Terimakasih atas kesediaanya membaca tulisan-tulisan dalam blog ini. Semoga memberi manfaat. Keselamatan, kesejahteraan dan berkah Tuhan semoga senantiasa melingkupi kita semua. Mari menikmati hidup ini...

Senin, 05 Maret 2012

Kisah dari Pembina Upacara Bendera

Senin pagi yang sejuk dan hangat selalu kunikmati di lapangan. Merasakan udara pagi yang hangat, aroma rumput yang terbawa angin, dan cericit bunyi burung-burung yang bergairah menyambut hari.

Anak-anak berbaris rapi, dengan gurauan khas anak anak yang suka jahil dan ribut sendiri.

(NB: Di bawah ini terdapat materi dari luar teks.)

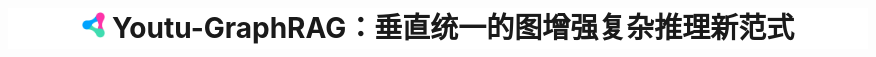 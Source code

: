 <div align="center">

#  <img src="assets/logo.svg" alt="Youtu-agent Logo" height="26px"> Youtu-GraphRAG：垂直统一的图增强复杂推理新范式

Para guru dan karyawanpun demikian. Mereka berkumpul dalam satu waktu. Untuk melaksanakan upacara bendera.

Ya. Upacara bendera. Salah satu seremoni yang bertujuan mulia untuk cinta kepada tanah air. Mengenang jasa para pahlawan. Menghormat pada sang merah putih. Melafalkan bersama pancasila, untuk kita hayati nilai nilai luhurnya. Mendengarkan pembukaan undang-undang dasar 1945, untuk merealisasikan cita-cita kemerdekaan. Mendengarkan amanat pembina upacara. Menyanyikan lagu cinta tanah air. Memanjatkan doa bersama kepada Tuhan yang pencipta segalanya.
Senin minggu lalu aku menjadi pembina upacara. Suatu kesempatan yang jarang didapatkan. Bisa berbicara di bawah naungan sang bendera merah putih yang berkibar-kibar bersemangat. Memberikan amanat-amanat luhur kepada para peserta upacara.

Aku ingat, setahun kemarin, aku juga bertindak sebagai pembina upacara. lucunya, karena pikiran sedang sibuk memikirkan apa yang akan aku sampaikan, sampai-sampai aku ndak konsentrasi saat dipanggil oleh pembawa acara.

“Pembina upacara memasuki lapangan upacara”. Begitu ujar sang pembawa acara. aku masih berdiri terdiam di pinggir lapangan. ndak sadar kalau saat itu aku harus melangkahkan kaki masuk kedalan lapangan upacara. Para murid memandangku, para guru juga. Dheng! Beberapa detik kemudian aku tersadar bahwa itu giliranku dan melangkah maju. Mereka heran. Dikiranya aku sengaja. Ah, betapa malunya aku.

Senin kemarin hal itu tidak aku ulangi. Aku menyiapkannya. Aku mencari cara agar nasehat yang aku sampaikan tidak terbuang begitu saja. Aku membungkusnya dalam bentuk kisah atau cerita. Aku meyakini jika nasehat baik diberikan begitu saja, kita akan mudah mengabaikannya bahkan melupakannya.

“Amanat Pembina Upacara, Barisan diistirahatkan”

Aku memulainya.

“Assalamualaikum waroh matullohi wabara katuh….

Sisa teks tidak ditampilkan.